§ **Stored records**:

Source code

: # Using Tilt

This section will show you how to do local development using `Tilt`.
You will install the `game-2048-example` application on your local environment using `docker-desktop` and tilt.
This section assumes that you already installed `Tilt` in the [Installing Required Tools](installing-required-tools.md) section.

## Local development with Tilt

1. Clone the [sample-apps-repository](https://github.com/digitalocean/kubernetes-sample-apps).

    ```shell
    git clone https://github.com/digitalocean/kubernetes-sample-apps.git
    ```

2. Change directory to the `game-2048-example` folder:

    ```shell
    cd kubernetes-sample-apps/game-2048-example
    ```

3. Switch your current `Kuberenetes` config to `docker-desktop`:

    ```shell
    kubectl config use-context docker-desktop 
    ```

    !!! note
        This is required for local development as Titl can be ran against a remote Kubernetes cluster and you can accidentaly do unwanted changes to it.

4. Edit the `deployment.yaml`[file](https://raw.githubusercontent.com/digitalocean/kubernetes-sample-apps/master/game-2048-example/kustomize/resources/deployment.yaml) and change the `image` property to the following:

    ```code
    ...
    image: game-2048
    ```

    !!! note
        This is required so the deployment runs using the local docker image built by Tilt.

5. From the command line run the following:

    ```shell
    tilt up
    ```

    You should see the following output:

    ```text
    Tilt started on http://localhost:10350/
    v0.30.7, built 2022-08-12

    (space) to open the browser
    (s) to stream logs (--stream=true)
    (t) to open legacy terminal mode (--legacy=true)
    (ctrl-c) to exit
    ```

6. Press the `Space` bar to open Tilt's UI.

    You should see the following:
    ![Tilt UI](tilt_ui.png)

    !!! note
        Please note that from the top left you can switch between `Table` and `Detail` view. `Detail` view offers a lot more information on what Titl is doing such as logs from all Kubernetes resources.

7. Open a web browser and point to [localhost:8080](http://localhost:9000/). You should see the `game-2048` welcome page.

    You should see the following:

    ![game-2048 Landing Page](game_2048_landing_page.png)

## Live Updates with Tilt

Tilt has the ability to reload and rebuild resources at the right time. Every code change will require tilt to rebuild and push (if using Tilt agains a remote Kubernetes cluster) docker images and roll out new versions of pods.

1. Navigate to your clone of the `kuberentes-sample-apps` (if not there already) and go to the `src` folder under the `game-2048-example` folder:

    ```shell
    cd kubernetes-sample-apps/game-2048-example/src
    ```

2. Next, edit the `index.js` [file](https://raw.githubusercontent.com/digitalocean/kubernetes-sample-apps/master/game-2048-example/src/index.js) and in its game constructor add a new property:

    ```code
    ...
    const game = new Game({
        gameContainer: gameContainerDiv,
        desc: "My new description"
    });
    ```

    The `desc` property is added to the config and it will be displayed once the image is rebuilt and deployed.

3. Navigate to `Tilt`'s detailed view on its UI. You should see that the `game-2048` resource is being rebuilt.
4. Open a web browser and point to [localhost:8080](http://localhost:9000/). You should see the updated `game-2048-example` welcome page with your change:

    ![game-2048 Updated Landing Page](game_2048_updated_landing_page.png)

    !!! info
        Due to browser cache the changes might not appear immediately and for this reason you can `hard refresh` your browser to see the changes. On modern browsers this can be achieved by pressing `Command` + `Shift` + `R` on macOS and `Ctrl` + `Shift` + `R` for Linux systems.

§ **Aim of the exercise**:
How many of the lines above include the string "will"? Only the number should be written.

§ **Reply to the exercise**:
4